**WORK REQUIRED**
Work out how many lines of this material hold the word "那就是能力不足以撑起他的欲望". Write only that number.
⁂
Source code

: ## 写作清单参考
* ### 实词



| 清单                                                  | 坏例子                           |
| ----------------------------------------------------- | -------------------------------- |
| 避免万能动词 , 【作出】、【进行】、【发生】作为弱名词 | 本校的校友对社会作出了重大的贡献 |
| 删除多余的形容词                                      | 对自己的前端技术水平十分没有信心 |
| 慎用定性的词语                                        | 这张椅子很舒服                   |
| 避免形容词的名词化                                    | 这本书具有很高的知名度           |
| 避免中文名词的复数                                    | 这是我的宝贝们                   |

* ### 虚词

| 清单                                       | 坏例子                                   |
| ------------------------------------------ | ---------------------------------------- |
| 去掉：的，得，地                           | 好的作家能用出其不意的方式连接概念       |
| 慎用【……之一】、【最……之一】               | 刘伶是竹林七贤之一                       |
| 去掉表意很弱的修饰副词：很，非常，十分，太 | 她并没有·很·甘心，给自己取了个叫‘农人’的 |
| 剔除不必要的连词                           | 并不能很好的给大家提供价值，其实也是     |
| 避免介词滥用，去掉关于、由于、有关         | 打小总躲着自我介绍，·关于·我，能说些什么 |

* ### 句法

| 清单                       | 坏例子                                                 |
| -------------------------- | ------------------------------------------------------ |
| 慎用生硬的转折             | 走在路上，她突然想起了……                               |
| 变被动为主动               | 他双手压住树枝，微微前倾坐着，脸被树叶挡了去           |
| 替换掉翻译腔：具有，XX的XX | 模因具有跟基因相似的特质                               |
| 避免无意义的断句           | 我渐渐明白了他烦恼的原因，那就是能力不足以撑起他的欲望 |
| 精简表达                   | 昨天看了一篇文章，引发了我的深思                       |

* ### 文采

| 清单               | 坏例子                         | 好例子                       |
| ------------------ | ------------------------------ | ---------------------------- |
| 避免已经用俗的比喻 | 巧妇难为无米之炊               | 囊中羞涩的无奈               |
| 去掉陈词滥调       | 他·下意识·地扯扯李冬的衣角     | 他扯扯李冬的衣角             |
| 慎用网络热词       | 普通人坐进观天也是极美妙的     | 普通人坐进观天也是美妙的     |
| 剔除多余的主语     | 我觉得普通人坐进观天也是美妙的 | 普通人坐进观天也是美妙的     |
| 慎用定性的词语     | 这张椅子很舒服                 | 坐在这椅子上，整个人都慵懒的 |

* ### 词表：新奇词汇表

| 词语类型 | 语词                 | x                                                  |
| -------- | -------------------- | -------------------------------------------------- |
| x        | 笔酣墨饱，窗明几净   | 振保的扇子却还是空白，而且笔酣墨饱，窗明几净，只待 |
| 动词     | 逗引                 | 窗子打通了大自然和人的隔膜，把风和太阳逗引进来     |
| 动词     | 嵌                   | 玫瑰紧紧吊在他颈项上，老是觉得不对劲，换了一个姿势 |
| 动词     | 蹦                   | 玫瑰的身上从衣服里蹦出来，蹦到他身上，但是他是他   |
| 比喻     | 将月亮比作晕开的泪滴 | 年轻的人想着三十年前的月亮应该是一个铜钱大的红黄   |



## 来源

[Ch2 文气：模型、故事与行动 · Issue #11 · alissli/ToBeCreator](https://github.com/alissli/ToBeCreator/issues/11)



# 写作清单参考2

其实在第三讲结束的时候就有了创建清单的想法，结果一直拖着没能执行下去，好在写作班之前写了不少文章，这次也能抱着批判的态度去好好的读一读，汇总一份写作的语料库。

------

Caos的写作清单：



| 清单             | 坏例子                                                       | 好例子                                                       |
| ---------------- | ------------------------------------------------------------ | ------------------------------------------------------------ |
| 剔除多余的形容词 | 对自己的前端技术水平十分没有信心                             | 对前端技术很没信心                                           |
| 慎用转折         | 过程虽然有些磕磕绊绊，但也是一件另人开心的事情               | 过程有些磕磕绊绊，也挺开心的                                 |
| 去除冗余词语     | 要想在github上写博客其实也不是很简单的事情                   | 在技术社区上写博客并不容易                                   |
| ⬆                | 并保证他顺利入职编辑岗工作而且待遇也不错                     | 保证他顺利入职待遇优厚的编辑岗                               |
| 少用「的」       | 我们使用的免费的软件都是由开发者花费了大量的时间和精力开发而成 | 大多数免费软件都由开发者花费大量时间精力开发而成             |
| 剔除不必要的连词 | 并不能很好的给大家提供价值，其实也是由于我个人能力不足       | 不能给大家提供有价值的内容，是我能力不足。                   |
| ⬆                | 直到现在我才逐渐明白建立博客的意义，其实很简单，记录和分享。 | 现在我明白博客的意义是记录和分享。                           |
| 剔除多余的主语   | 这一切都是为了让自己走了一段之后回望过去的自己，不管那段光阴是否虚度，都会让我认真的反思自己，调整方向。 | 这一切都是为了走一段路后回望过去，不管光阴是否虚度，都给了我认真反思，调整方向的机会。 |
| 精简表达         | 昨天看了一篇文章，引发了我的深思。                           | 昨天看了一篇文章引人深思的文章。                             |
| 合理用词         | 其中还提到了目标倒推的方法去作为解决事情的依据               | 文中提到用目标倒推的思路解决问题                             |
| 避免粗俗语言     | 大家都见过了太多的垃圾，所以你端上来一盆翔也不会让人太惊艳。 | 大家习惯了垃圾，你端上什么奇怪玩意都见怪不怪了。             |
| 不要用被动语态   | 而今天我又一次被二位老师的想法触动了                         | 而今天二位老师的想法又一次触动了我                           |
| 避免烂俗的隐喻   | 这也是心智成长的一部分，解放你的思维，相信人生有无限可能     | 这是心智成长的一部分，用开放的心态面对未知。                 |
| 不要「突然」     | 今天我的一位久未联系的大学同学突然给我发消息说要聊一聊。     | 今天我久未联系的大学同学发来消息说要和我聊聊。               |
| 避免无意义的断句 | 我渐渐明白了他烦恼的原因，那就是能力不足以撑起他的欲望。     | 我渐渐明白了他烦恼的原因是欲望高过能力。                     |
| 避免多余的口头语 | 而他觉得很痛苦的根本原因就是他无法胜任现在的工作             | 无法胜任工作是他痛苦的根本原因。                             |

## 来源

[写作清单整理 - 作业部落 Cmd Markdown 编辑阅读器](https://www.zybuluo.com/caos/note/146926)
⁂
**EXERCISE SOLUTION**
2